Told it could be anything from a viral problem to autoimmune inner-ear disease to Meniere's Disease, the all-time winningest coach in women's golf temporarily stepped away from the post he had held at Duke the previous 24 years to seek treatment, handing the coaching duties over to first-year assistant Jan Dowling.

As the fall progressed Brooks began taking a diuretic and changed his diet (keeping his daily salt intake to no more than 1,000 mg) to manage his fluid levels. Slowly, the ringing began to dissipate. After spending most of December recuperating at his parents' home in Oregon, Brooks returned to Durham, N.C., at the start of the year refreshed and inspired. "The difference from last fall is obvious," Dowling says. "He's got his energy back."

Possessing a decidedly optimistic outlook of late, Brooks is convinced there is time for his team to turn things around. The simple fix, of course, is for each player to step up her game. With a six-under 210, Jennie Lee posted the lowest 54-hole score of her career at UCF and has a 72.11 average to lead the way. Donovan (76.18), a sophomore from Hopkinton, Mass., and Yu Young Lee (77.6), a South Korean-born junior, have showed glimmers of improvement in practice but have shot just one sub-par round combined this spring.

Much of the burden, then, falls squarely on Blumenherst, something the 22-year-old from Scottsdale freely accepts. "I'm just trying to tell myself it's one tournament at a time, one hole at a time. I think I lost sight of that," says the reigning U.S. Women's Amateur champion, hinting that putting a bow on an already illustrious college career may have gotten the best of her. "You're trying too hard to get awards instead of just staying in the moment."

With a much-anticipated pro career set to begin at the end of May, Blumenherst's challenge is to resist gazing into the future at the expense of the present. Luckily, there is plenty still to play for. At the ACC Championship, Blumenherst can become the first female golfer to win a conference title four straight years (plus there is Duke's 13-year streak of team titles still at stake). She also is one shy of equaling Mary Anne Widman's all-time Duke victory mark of 12, a record most assumed Blumenherst already would have wrapped up by now.

"We can still have the last laugh," insists Jennie Lee, exemplifying the team's collective stiff upper lip. "We have a lot of faith in ourselves and the team. We're just trying to keep things very positive."

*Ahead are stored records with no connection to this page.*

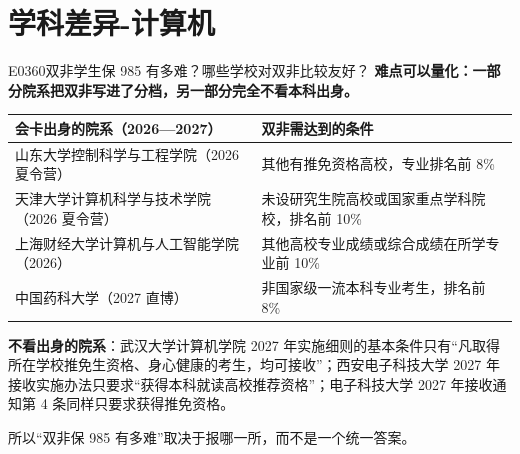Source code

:\section{学科差异-计算机}
\begin{qa}{E0360}{双非学生保 985 有多难？哪些学校对双非比较友好？}
\textbf{难点可以量化：一部分院系把双非写进了分档，另一部分完全不看本科出身。}

\par\vspace{2pt}\nobreak\begin{center}\footnotesize
\begin{tabularx}{\textwidth}{>{\raggedright\arraybackslash}X>{\raggedright\arraybackslash}X}
\toprule
\textbf{会卡出身的院系（2026—2027）} & \textbf{双非需达到的条件} \\ \midrule
山东大学控制科学与工程学院（2026 夏令营） & 其他有推免资格高校，专业排名前 8\% \\
天津大学计算机科学与技术学院（2026 夏令营） & 未设研究生院高校或国家重点学科院校，排名前 10\% \\
上海财经大学计算机与人工智能学院（2026） & 其他高校专业成绩或综合成绩在所学专业前 10\% \\
中国药科大学（2027 直博） & 非国家级一流本科专业考生，排名前 8\% \\
\bottomrule
\end{tabularx}
\end{center}\vspace{2pt}\par

\textbf{不看出身的院系}：武汉大学计算机学院 2027 年实施细则的基本条件只有“凡取得所在学校推免生资格、身心健康的考生，均可接收”；西安电子科技大学 2027 年接收实施办法只要求“获得本科就读高校推荐资格”；电子科技大学 2027 年接收通知第 4 条同样只要求获得推免资格。

所以“双非保 985 有多难”取决于报哪一所，而不是一个统一答案。
\end{qa}

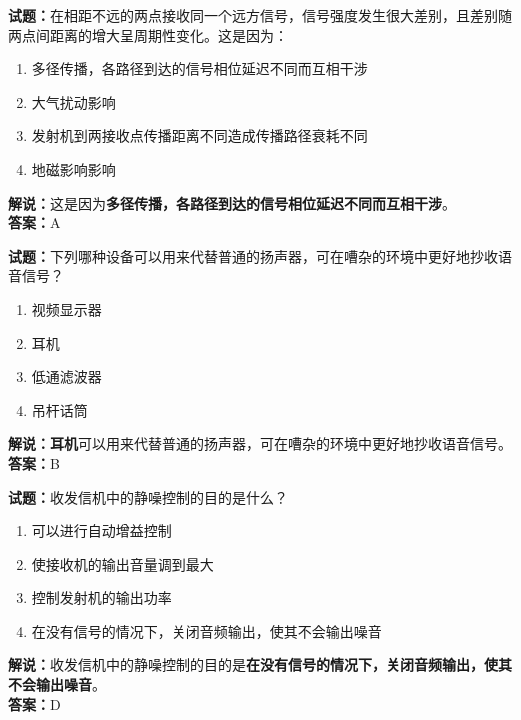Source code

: \documentclass{ctexbook}
\begin{document}
\bigskip


\noindent\textbf{试题：}在相距不远的两点接收同一个远方信号，信号强度发生很大差别，且差别随两点间距离的增大呈周期性变化。这是因为：
\begin{enumerate}[leftmargin=3em]
\item 多径传播，各路径到达的信号相位延迟不同而互相干涉
\item 大气扰动影响
\item 发射机到两接收点传播距离不同造成传播路径衰耗不同
\item 地磁影响影响
\end{enumerate}
\noindent\textbf{解说：}这是因为\textbf{多径传播，各路径到达的信号相位延迟不同而互相干涉}。\\\noindent\textbf{答案：}A



\bigskip


\noindent\textbf{试题：}下列哪种设备可以用来代替普通的扬声器，可在嘈杂的环境中更好地抄收语音信号？
\begin{enumerate}[leftmargin=3em]
\item 视频显示器
\item 耳机
\item 低通滤波器
\item 吊杆话筒
\end{enumerate}
\noindent\textbf{解说：耳机}可以用来代替普通的扬声器，可在嘈杂的环境中更好地抄收语音信号。\\\noindent\textbf{答案：}B



\bigskip


\noindent\textbf{试题：}收发信机中的静噪控制的目的是什么？
\begin{enumerate}[leftmargin=3em]
\item 可以进行自动增益控制
\item 使接收机的输出音量调到最大
\item 控制发射机的输出功率
\item 在没有信号的情况下，关闭音频输出，使其不会输出噪音%
\end{enumerate}
\noindent\textbf{解说：}收发信机中的静噪控制的目的是\textbf{在没有信号的情况下，关闭音频输出，使其不会输出噪音}。\\\noindent\textbf{答案：}D




\bigskip
\end{document}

Mind you, that just might be the nostalgia kicking in again. Without question Lee and Blumenherst want to keep any smudges left on the program's storied history to a minimum. Still, if the duo needs any solace, it is this: Regardless of how the semester plays out, it will have no impact on the fact that their college careers will long be remembered, even if their senior year turns out to be something they'll want to soon forget.